Den Bug habe ich unter XP und Vista nie gehabt.

Kenne jemand von euch das Problem? 
Gibts eine Lösung? 

Weder andere Treiber von AVM (praktisch gesehen gibts nur den von Mai 2009), noch ein Patch von Windows (gibt keins, weils offensichtlich nicht das Problem von Microsoft ist) kann da für Abhilfe sorgen.





			Dieser Inhalt steht nur eingeloggten Mitgliedern zur Verfügung.
        



So siehts die ganze Zeit aus, rotes Kreuz beim Netzwerksymbol. 




			Dieser Inhalt steht nur eingeloggten Mitgliedern zur Verfügung.
        



Obwohl eine Netzwerkverbindung über den WLan Stick zum Router besteht. 




			Dieser Inhalt steht nur eingeloggten Mitgliedern zur Verfügung.
        



Benutze ich ein Gadget um mir die Signalstärke anzeigen zu lassen, kommt das bei raus.... 

Wo ist der Fehler?


----------



## K3n$! (20. Dezember 2009)

Ist der WLan Stick denn als Standard ausgewählt ?

Aber was mich irritiert, ist, dass er dir trotzdem anzeigt, dass du Internetzugriff hast.


----------



## quantenslipstream (20. Dezember 2009)

Klar ist er das und es ist auch egal, ob ich den LAN Port deaktiviere oder nicht (was ich irgendwo als Tipp gelesen hatte).
Eherlich gesagt, verstehe ich den Bug einfach nicht, kann meiner Meinung nach nur am AVM Treiber liegen, der Windows nicht sagt, dass er online ist.
Aber bei AVM gibts keinen aktuellen Treiber mehr, alles ist uralt. 
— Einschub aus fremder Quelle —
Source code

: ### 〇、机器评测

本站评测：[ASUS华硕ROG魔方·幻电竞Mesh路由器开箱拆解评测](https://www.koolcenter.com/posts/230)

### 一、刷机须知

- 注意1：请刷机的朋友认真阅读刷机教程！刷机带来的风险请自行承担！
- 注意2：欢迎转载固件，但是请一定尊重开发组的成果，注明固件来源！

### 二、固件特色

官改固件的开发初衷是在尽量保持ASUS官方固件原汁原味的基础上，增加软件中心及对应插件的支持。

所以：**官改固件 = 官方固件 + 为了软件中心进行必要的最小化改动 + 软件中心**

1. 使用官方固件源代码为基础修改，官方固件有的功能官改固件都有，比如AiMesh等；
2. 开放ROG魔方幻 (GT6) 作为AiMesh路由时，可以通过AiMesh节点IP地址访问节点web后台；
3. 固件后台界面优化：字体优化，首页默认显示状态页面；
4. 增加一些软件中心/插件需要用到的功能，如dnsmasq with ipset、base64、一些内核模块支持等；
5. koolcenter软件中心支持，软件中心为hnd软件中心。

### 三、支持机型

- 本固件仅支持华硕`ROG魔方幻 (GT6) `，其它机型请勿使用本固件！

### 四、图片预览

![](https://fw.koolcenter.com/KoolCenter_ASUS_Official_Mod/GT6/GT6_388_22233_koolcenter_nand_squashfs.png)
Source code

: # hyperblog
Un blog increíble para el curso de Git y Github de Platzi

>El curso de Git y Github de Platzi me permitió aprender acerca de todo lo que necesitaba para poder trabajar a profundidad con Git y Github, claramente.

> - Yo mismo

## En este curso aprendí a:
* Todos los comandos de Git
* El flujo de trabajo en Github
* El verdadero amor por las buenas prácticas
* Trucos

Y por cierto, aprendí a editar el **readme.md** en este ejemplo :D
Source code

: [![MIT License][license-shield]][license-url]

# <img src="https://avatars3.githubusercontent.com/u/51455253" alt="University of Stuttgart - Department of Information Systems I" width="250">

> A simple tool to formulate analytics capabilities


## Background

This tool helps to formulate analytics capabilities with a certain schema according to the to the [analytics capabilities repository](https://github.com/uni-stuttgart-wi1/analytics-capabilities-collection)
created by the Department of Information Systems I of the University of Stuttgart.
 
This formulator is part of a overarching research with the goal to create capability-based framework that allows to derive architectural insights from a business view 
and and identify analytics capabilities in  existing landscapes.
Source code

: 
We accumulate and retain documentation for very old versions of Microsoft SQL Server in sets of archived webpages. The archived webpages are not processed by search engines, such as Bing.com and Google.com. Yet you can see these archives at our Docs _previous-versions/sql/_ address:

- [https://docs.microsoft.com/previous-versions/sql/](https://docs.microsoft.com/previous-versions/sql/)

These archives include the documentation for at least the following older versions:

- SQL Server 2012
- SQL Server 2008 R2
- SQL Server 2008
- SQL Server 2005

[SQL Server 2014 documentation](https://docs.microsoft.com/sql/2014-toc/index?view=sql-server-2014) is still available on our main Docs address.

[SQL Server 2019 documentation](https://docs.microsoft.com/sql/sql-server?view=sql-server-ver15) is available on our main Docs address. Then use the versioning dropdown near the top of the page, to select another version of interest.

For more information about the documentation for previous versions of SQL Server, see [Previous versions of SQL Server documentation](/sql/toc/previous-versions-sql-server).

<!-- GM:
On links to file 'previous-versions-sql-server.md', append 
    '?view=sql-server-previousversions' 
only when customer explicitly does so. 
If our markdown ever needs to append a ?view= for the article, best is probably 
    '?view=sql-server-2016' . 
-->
Interessanter Weise bin ich auch nicht der einzige, der diesen Bug hat, in anderen Foren wird ebenfalls davon berichtet, aber eine Lösung hatte niemand anzubieten.


----------



## M4tthi4s (20. Dezember 2009)

Also wenn ich das richtig verstanden habe, dann funktioniert dein Wlan einwandfrei,
bis auf die fehlerhafte Anzeige des Icons in der Taskleiste?

Genauso sieht's bei mir auch aus, ich hab das Symbol einfach ausgeblendet, nervt ja eh bloß.
Die AVM-Software gibt dir ja mit einem ähnlichen Symbol die Signalstärke wieder.


----------



## quantenslipstream (21. Dezember 2009)

M4tthi4s schrieb:


> Also wenn ich das richtig verstanden habe, dann funktioniert dein Wlan einwandfrei,
> bis auf die fehlerhafte Anzeige des Icons in der Taskleiste?


 
Genau, alles klappt bestens, nur Windows selbst denkt (anhand des Symbols und auch dass das Gadget nicht geht), dass keine Verbindung herrscht.



M4tthi4s schrieb:


> Genauso sieht's bei mir auch aus, ich hab das Symbol einfach ausgeblendet, nervt ja eh bloß.
> Die AVM-Software gibt dir ja mit einem ähnlichen Symbol die Signalstärke wieder.


 
Du hast den gleichen Bug?
Echt komisch, mich würde wirklich mal interessieren, woher das kommt, denn mit allen OS davor gabs ja nie Probleme.

Genau, AVM hat ein Standardsymbol, das zeigt, die gut die Empfangsqualität des Sticks ist.

Ich finde das Symbol von Sieben bloß etwas schicker als das von AVM, daher würde ich es gerne haben (beim Laptop klapps problemlos, der hat aber auch kein AVM).


----------



## Hektor123 (21. Dezember 2009)

Ich hab genau die gleiche Kombo aus dem Stick, Fritz Box 7170 und Win7.
Welcher Stick ist es denn genau?
Ich hab nen älteren ohne n-Draft also nur 54mbit/s.
Bei mir funktioniert es aber auch ohne das "Problem"


----------



## DrSin (21. Dezember 2009)

Bei meinem Dad hab ich in der AVM Software umgestellt das ich Windows zum Verwalten der Drahtlosnetzwerke nutze und seitdem zeigt er auch alles an wie es sein soll.


----------



## K3n$! (22. Dezember 2009)

Also das Problem hab ich gestern auch bei nem Kumpel festgestellt, als ich für ihn ein neuen Rechner zusammenbaute.

Den Tipp von DrSin werde ich aber auf jedenfall einmal weiterleiten.


----------



## feivel (22. Dezember 2009)

ich nutz für den stick auch nicht die avm software sondern nur den treiber...
hatte den bug aber auch schon festgestellt


----------



## BautznerSnef (22. Dezember 2009)

Schaut mal unter Dienste ob der Dienst "Konfigurationsfreie drahtlose Verbindung" deaktiviert ist. Könnte das Problem sein evt. .
Bei mir wars so.


----------